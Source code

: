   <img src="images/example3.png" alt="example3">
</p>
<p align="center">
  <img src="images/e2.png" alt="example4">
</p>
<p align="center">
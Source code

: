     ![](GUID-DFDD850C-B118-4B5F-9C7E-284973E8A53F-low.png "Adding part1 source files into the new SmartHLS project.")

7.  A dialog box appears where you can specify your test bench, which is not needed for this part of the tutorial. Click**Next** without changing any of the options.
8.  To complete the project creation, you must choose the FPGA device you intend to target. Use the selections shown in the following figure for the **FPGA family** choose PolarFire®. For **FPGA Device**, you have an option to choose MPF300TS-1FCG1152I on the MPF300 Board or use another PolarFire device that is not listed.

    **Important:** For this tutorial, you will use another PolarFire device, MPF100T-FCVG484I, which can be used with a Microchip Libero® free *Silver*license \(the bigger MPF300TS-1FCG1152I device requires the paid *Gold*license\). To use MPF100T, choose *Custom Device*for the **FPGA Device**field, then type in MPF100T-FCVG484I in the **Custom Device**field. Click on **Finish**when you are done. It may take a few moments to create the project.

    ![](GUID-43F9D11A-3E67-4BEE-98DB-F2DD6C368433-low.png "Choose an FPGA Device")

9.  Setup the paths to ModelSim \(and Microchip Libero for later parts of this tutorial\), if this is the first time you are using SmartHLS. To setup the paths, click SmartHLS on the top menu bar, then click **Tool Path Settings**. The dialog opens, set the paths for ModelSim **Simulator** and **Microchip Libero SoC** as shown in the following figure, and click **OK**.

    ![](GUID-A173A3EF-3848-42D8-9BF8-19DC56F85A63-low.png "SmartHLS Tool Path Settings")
########
**Aim of the task**
The required output is the exact run of lines from the beginning of the listing above to the line that contains "of the options.", inclusive of both.

**Task output**
Source code

:   <img src="images/example3.png" alt="example3">
</p>
<p align="center">
  <img src="images/e2.png" alt="example4">
</p>
<p align="center">
Source code

:     ![](GUID-DFDD850C-B118-4B5F-9C7E-284973E8A53F-low.png "Adding part1 source files into the new SmartHLS project.")

7.  A dialog box appears where you can specify your test bench, which is not needed for this part of the tutorial. Click**Next** without changing any of the options.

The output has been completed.